» **WHAT IS EXPECTED**:
Look over the entries that follow and work out how many lines contain "Returns". State the number only.

START SUPPLIED DATA

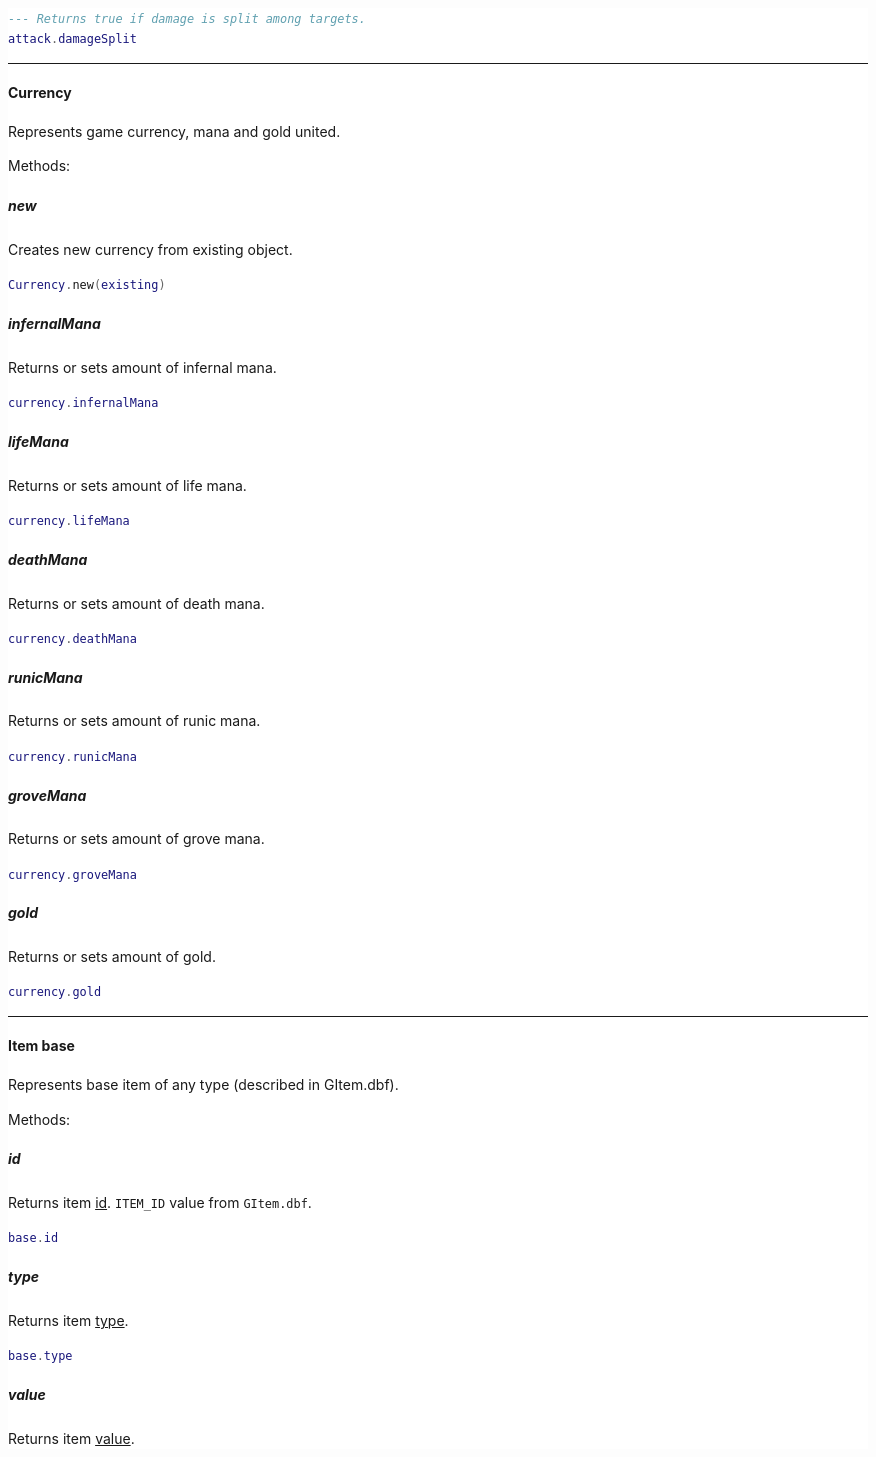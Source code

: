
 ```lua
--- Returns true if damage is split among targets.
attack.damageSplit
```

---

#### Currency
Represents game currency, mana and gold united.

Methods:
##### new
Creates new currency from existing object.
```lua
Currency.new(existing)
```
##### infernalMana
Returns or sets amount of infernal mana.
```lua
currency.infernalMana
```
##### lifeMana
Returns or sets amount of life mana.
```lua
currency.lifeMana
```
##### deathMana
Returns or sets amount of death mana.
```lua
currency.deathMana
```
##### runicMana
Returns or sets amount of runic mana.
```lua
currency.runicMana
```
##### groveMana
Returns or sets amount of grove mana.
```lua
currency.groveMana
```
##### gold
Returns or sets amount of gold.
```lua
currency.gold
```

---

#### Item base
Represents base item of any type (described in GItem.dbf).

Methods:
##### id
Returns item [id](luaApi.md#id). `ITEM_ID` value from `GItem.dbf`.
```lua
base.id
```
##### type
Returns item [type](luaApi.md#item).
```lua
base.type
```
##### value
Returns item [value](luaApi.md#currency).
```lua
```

END SUPPLIED DATA
START SUPPLIED DATA

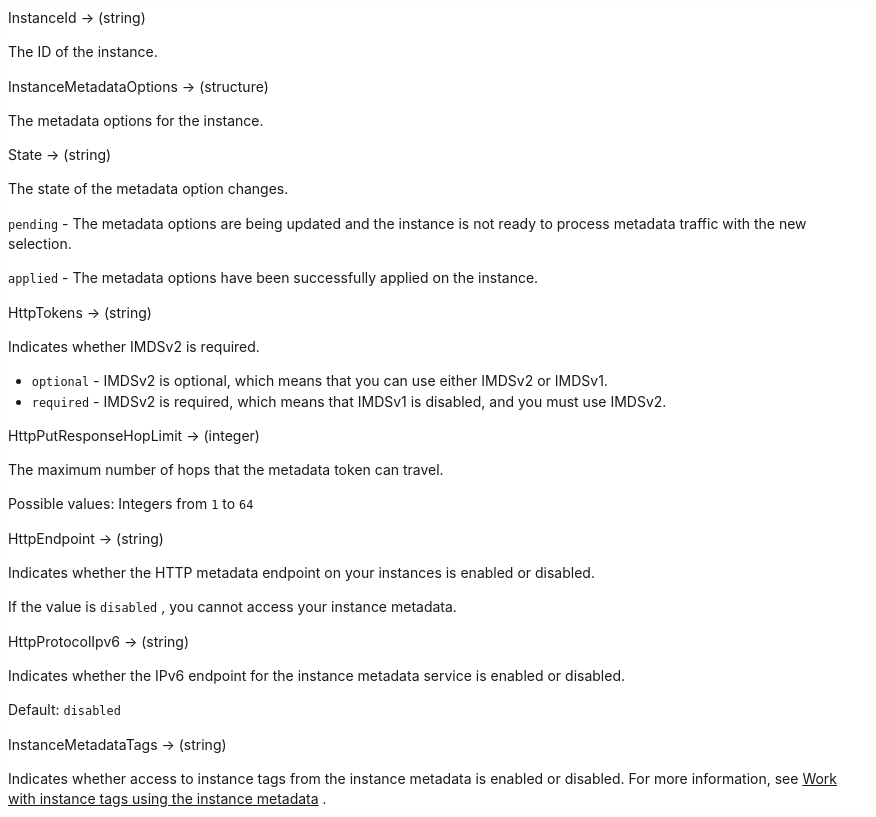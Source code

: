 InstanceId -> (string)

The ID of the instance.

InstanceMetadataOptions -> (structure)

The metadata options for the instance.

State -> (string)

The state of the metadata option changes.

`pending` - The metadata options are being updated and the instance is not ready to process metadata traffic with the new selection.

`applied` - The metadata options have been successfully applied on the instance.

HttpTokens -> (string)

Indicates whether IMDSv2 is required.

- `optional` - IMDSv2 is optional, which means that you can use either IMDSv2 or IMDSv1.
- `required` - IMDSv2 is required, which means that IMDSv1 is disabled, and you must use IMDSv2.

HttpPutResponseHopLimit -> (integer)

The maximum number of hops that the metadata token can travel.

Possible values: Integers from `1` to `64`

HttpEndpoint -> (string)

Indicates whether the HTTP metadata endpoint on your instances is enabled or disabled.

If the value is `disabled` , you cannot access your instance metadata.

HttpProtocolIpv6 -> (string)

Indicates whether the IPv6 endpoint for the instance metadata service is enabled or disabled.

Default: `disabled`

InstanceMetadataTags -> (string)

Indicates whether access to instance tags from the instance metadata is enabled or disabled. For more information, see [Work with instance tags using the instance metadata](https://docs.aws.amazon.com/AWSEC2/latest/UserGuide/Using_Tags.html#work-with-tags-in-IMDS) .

END SUPPLIED DATA

» **RESPONSE TO THE TASK**:
10